Thursday, August 27, 2009
Is religious liberty about inclusion by the state or competition with the state?
Toronto law profs Ayelet Shachar and Ran Hirschi have posted their paper, "The New Wall of Separation: Permitting Diversity, Restricting Competition." From the abstract:
In recent years, the specter of litigants turning to religious or customary sources of law as authoritative guides to regulate their behavior, alongside or in lieu of secular norms, has risen to the forefront of politics in many countries worldwide. In this essay, we draw upon citizenship theory and comparative constitutional jurisprudence to identify two different categories of judicial response to religious-based claims for recognition, accommodation, and exemption: 1) 'diversity as inclusion;' and 2) 'non-state law as competition.'
As long as legal claims for accommodation are not seen by courts as challenging the lexical superiority of the constitutional religion itself ('diversity as inclusion'), they stand a fair chance of success. Contrast that with the unyielding reluctance of legislatures and judiciaries to accept as binding or even cognizable any potentially competing legal order that originates in sacred or customary sources of identity and authority. This pattern of clamping down and refusing to accept any alternative sources of regulation becomes particularly visible where the legal challenge at issue is interpreted as raising doubts regarding which set of norms and institutions, or what set of high priests, should have the final word in authoritatively resolving legal disputes within a given society ('non-state law as competition'). This is a challenge that no secular legal order, no matter how tolerant and otherwise open to providing exemptions and accommodations to religious believers, can accept with indifference. For what perceived to be at stake here is the very authority and source of legitimacy of the accepted civil religion.

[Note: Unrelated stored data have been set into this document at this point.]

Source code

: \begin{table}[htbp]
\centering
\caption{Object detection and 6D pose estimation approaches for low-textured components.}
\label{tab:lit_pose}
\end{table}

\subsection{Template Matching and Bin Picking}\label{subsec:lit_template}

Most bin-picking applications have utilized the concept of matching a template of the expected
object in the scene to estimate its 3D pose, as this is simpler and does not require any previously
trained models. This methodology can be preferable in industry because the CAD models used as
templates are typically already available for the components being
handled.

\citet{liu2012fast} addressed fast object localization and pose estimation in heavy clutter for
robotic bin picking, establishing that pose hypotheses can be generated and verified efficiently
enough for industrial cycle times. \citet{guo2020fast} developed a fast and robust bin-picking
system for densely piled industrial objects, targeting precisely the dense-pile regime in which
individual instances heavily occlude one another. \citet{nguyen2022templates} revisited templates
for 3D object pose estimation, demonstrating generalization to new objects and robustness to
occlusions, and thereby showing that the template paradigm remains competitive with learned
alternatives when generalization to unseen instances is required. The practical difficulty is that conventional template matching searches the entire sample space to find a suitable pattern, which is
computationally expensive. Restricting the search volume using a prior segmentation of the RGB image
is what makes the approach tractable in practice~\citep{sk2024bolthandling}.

Is this "wall of separation" one that Catholic legal theory would support? I have not read the paper, so I'm not entirely clear when the secular legal order's recognition of the binding nature of other normative claims on particular segments of the citizenry constitutes "inclusion" or represents "competition." The Church would support foundational rule of law concepts, but obviously insists on space in which citizens can live out their allegiance to claims that do not emanate from the state. So is this framework helpful for navigating any of the tensions in American law, or just in societies grappling with more explicit questions of political pluralism, such as Canada and South Africa, both of which are discussed in the paper? (It must be helpful for something, since it received Solum's seal of approval.)